Statistics can be confusing as the term “factor” can have different meanings. The definition of factor in statistics programming languages such as R as an adjective. It is used synonymously with category – a variable does the same thing as a variable. These factor variables are levels. They are the same as categories. A factor variable doesn’t have factors; it has categories. A subset of categorical variables that is important and special is binary (yes-no) variables. Also known as indicator variables. Binary variables can refer to natural 0/1 categories (buy or no-buy; cure or no-cure); or they can be dummy variables that are made out of multi-category variables, where each category gets its dummy. This indicates whether a record is in that category.
Statistics modeling uses the factor synonymously with the predictor variable. This is especially true when it comes to fixed and random effect modeling. Factors (variables are either fixed elements or random factors.
An input variable being studied in an experiment or ANOVA. Factor analysis can be used to reduce large numbers of variables into smaller numbers. This technique takes the maximum common variance of all variables and converts it into a common score. This score can be used to further analyze the variables. general linear modeling (GLM) includes factor analysis. This method assumes several assumptions. There is a linear relationship, no multicollinearity. It also includes relevant variables in the analysis and there is a true correlation between variables. There are many methods, but the most popular is principal component analysis.
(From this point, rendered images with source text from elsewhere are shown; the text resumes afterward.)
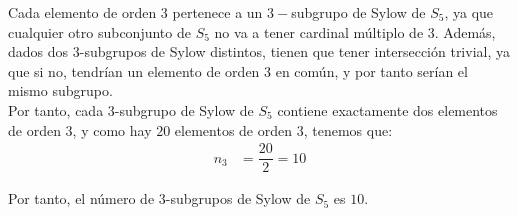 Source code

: \documentclass[12pt]{article}
\begin{document}
\begin{ejercicio}
\begin{enumerate}
            Cada elemento de orden $3$ pertenece a un $3-$subgrupo de Sylow de $S_5$, ya que cualquier otro subconjunto de $S_5$ no va a tener cardinal múltiplo de $3$. Además, dados dos $3$-subgrupos de Sylow distintos, tienen que tener intersección trivial, ya que si no, tendrían un elemento de orden $3$ en común, y por tanto serían el mismo subgrupo.\\
            
            Por tanto, cada $3$-subgrupo de Sylow de $S_5$ contiene exactamente dos elementos de orden $3$, y como hay $20$ elementos de orden $3$, tenemos que:
            \begin{align*}
                n_3 & = \dfrac{20}{2} = 10
            \end{align*}

            Por tanto, el número de $3$-subgrupos de Sylow de $S_5$ es $10$.
        \end{enumerate}
    \end{ejercicio}
\end{document}
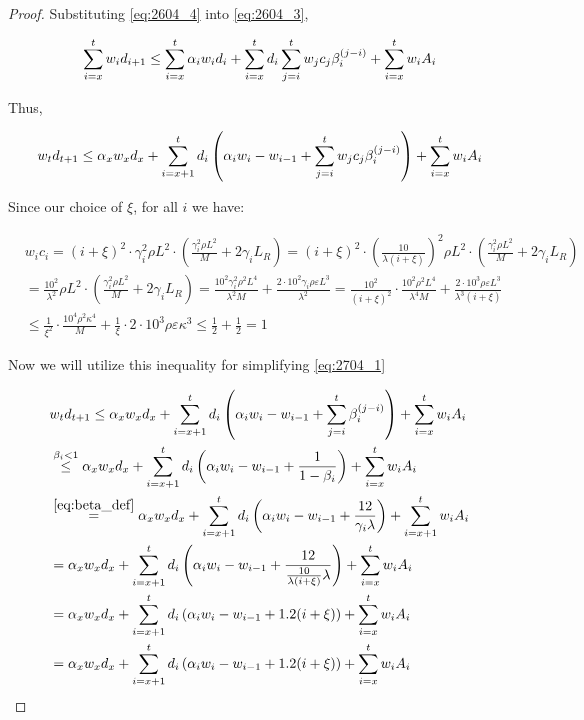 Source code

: \begin{proof}
Substituting \eqref{eq:2604_4} into \eqref{eq:2604_3},

\begin{align}
    \summ{i = x}{t} w_i d_{i+1}
    \leq
    \summ{i = x}{t} \alpha_i w_i d_i +
    \summ{i=x}{t} d_i \summ{j=i}{t} w_j c_j \beta_{i}^{(j-i)} + \summ{i=x}{t} w_i A_i
\end{align}

Thus,

\begin{align}
    w_t d_{t+1} \leq \alpha_x w_x d_x
    + \summ{i=x+1}{t} d_i \left(  \alpha_i w_i - w_{i-1} +  \summ{j=i}{t} w_j c_j \beta_{i}^{(j-i)} \right) + \summ{i=x}{t} w_i A_i \label{eq:2704_1}
\end{align}

Since our choice of $\xi$, for all $i$ we have:

\begin{align}
    &w_i c_i = (i + \xi)^2 \cdot \gamma_{i}^2 \rho L^2 \cdot \left( \frac{\gamma_{i}^2 \rho L^2}{M} + 2 \gamma_{i} L_R \right) 
    = (i + \xi)^2 \cdot (\frac{10 }{\lambda(i + \xi)})^2 \rho L^2 \cdot \left( \frac{\gamma_{i}^2 \rho L^2}{M} + 2 \gamma_{i} L_R \right) \\
    &= \frac{10^2}{\lambda^2} \rho L^2 \cdot \left( \frac{\gamma_{i}^2 \rho L^2}{M} + 2 \gamma_{i} L_R \right) = \frac{10^2 \gamma_{i}^2 \rho^2 L^4}{\lambda^2 M} + \frac{2\cdot10^2 \gamma_i \rho \varepsilon L^3 }{\lambda^2}
    = \frac{10^2}{{(i + \xi)}^2}\cdot \frac{10^2 \rho^2 L^4}{\lambda^4 M} + \frac{2\cdot 10^3 \rho \varepsilon L^3}{\lambda^3 (i + \xi)} \\
    &\leq \frac{1}{\xi^2} \cdot \frac{10^4 \rho^2 \kappa^4}{ M} + \frac{1}{\xi} \cdot 2\cdot 10^3 \rho \varepsilon \kappa^3 \leq \frac{1}{2} + \frac{1}{2} = 1
\end{align}

Now we will utilize this inequality for simplifying \eqref{eq:2704_1}

\begin{align}
    &w_t d_{t+1} \leq \alpha_x w_x d_x
    + \summ{i=x+1}{t} d_i \left(  \alpha_i w_i - w_{i-1} + \summ{j=i}{t}\beta_{i}^{(j-i)} \right) + \summ{i=x}{t} w_i A_i \\
    &\overset{\beta_i < 1}{\leq}
    \alpha_x w_x d_x +
    \summ{i=x+1}{t} d_i \left(  \alpha_i w_i - w_{i-1} +  \frac{1}{1 - \beta_i} \right) + \summ{i=x}{t} w_i A_i \\
    &\overset{\eqref{eq:beta_def}}{=}
    \alpha_x w_x d_x +
    \summ{i=x+1}{t} d_i \left(  \alpha_i w_i - w_{i-1} + \frac{12}{\gamma_i \lambda} \right) + \summ{i=x+1}{t} w_i A_i \\
    &= 
    \alpha_x w_x d_x +
    \summ{i=x+1}{t} d_i \left(  \alpha_i w_i - w_{i-1} + \frac{12}{\frac{10}{\lambda(i+\xi)} \lambda} \right) + \summ{i=x}{t} w_i A_i \\
    &= \alpha_x w_x d_x +
    \summ{i=x+1}{t} d_i \left(  \alpha_i w_i - w_{i-1} + 1.2(i + \xi) \right) + \summ{i=x}{t} w_i A_i \\
    &= \alpha_x w_x d_x +
    \summ{i=x+1}{t} d_i \left(  \alpha_i w_i - w_{i-1} + 1.2(i + \xi) \right) + \summ{i=x}{t} w_i A_i
\end{align}


\end{proof}

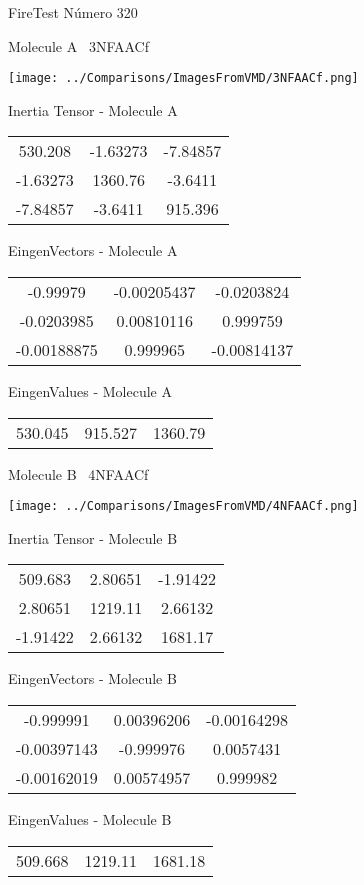 \vtab[-3cm]
\begin{center}
{\large FireTest \tab Número 320}
\end{center}
\begin{multicols}{2}
\begin{center}

Molecule A \
3NFAACf

\texttt{[image: ../Comparisons/ImagesFromVMD/3NFAACf.png]}

Inertia Tensor - Molecule A \\
\begin{tabular}{|c c c|}
530.208	 & 	-1.63273	 & 	-7.84857	 \\
-1.63273	 & 	1360.76	 & 	-3.6411	 \\
-7.84857	 & 	-3.6411	 & 	915.396
\end{tabular}

\vtab
 EingenVectors - Molecule A     \\
\begin{tabular}{|c c c|}
-0.99979	 & 	-0.00205437	 & 	-0.0203824	 \\
-0.0203985	 & 	0.00810116	 & 	0.999759	 \\
-0.00188875	 & 	0.999965	 & 	-0.00814137
\end{tabular}

\vtab
 EingenValues - Molecule A     \\
\begin{tabular}{|c c c|}
530.045	 & 	915.527	 & 	1360.79	 \\
\end{tabular}
\columnbreak

Molecule B \
4NFAACf

\texttt{[image: ../Comparisons/ImagesFromVMD/4NFAACf.png]}

Inertia Tensor - Molecule B \\
\begin{tabular}{|c c c|}
509.683	 & 	2.80651	 & 	-1.91422	 \\
2.80651	 & 	1219.11	 & 	2.66132	 \\
-1.91422	 & 	2.66132	 & 	1681.17
\end{tabular}

\vtab
 EingenVectors - Molecule B     \\
\begin{tabular}{|c c c|}
-0.999991	 & 	0.00396206	 & 	-0.00164298	 \\
-0.00397143	 & 	-0.999976	 & 	0.0057431	 \\
-0.00162019	 & 	0.00574957	 & 	0.999982
\end{tabular}

\vtab
 EingenValues - Molecule B     \\
\begin{tabular}{|c c c|}
509.668	 & 	1219.11	 & 	1681.18	 \\
\end{tabular}

\end{center}
\end{multicols}

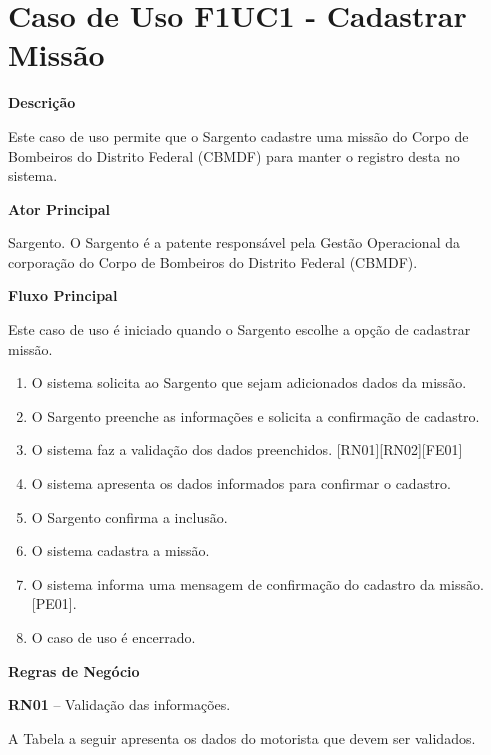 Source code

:   \section{Caso de Uso F1UC1 - Cadastrar Missão}

  {\raggedright
      \textbf{Descrição}
  }
  
    Este caso de uso permite que o Sargento cadastre uma missão do Corpo de Bombeiros do Distrito Federal (CBMDF)  para manter o registro desta no sistema.    
  
  {\raggedright
      \textbf{Ator Principal}
  }

    Sargento. O Sargento é a patente responsável pela Gestão Operacional da corporação do Corpo de Bombeiros do Distrito Federal (CBMDF).
  
  {\raggedright
      \textbf{Fluxo Principal}
  }
  
    Este caso de uso é iniciado quando o Sargento escolhe a opção de cadastrar missão.
  
  \begin{enumerate}
  \item O sistema solicita ao Sargento que sejam adicionados dados da missão. 
  \item O Sargento preenche as informações e solicita a confirmação de cadastro.
  \item O sistema faz a validação dos dados preenchidos. [RN01][RN02][FE01]
  \item O sistema apresenta os dados informados para confirmar o cadastro.
  \item O Sargento confirma a inclusão. 
  \item O sistema cadastra a missão.
  \item O sistema informa uma mensagem de confirmação do cadastro da missão.[PE01].
  \item O caso de uso é encerrado.
  \end{enumerate}
  
  \pagebreak
  
   {\raggedright
      \textbf{Regras de Negócio}
   }
   
   \textbf{RN01} – Validação das informações.
   
   A Tabela a seguir apresenta os dados do motorista que devem ser validados.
Statistics Factor definition can be confused in much the same way hierarchical or beta is, as it has different meanings depending on its context. However, the factor might be more confusing because of its related meanings.
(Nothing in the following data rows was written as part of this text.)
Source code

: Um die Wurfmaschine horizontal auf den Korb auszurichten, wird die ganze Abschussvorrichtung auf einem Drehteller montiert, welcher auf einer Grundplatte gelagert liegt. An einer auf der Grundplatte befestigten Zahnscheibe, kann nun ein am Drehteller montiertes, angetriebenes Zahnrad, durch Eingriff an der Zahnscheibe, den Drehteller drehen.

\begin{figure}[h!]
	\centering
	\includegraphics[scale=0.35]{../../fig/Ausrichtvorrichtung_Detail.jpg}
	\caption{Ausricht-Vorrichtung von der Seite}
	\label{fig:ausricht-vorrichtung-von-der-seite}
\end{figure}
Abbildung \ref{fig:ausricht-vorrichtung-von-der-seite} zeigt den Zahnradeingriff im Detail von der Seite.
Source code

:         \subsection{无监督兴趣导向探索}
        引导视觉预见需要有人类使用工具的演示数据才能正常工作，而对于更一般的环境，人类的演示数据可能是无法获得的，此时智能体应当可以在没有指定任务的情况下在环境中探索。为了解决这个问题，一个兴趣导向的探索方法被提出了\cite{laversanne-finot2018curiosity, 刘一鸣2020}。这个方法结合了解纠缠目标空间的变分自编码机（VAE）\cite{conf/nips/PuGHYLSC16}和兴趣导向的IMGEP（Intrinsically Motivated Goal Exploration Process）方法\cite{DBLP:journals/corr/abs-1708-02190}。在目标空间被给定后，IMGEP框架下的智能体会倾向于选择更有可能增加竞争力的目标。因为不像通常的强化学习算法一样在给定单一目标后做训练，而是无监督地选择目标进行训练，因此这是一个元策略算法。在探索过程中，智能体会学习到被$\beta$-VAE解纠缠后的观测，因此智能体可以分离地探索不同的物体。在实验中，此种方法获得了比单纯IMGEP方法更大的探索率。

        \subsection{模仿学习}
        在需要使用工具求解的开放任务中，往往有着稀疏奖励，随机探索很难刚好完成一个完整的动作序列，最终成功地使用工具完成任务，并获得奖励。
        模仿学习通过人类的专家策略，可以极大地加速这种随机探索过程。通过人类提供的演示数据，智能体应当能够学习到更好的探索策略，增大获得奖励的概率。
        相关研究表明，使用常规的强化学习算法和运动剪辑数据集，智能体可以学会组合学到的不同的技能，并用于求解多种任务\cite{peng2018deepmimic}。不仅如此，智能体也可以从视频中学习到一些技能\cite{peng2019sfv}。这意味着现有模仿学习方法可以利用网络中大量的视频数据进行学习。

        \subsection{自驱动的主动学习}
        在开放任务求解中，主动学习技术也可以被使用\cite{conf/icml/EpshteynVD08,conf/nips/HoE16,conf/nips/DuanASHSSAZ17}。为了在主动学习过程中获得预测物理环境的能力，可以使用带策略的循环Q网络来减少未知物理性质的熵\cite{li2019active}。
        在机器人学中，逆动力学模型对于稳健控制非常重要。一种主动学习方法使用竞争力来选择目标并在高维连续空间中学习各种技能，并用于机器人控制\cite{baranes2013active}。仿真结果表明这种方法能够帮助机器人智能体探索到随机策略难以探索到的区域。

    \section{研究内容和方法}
A factor can be used in both senses to mean a variable. A factor can have a totally different meaning depending on the context.
Factor in Factor Analysis
A factor in statistics factor analysis is an unmeasured variable that expresses itself through the relationship it has with other variables.
Let’s take, for instance, leadership as a variable. It is possible to measure the leadership style of an individual or organization, but it would be difficult to do so using one variable. Although it is a single concept, it is too abstract and multifaceted.
Instead, you might need to create a scale with multiple items that measure leadership. It is possible that there is an unmeasurable factor called leadership that causes people’s responses to be certain on the various items.
Factor analysis analyzes these responses to find the underlying factor. You can also use factor analysis to generate what are known as factor scores. These are a single score for each factor.
Factor scores are great because you can use one variable to measure the factor in other analyses instead of a whole set.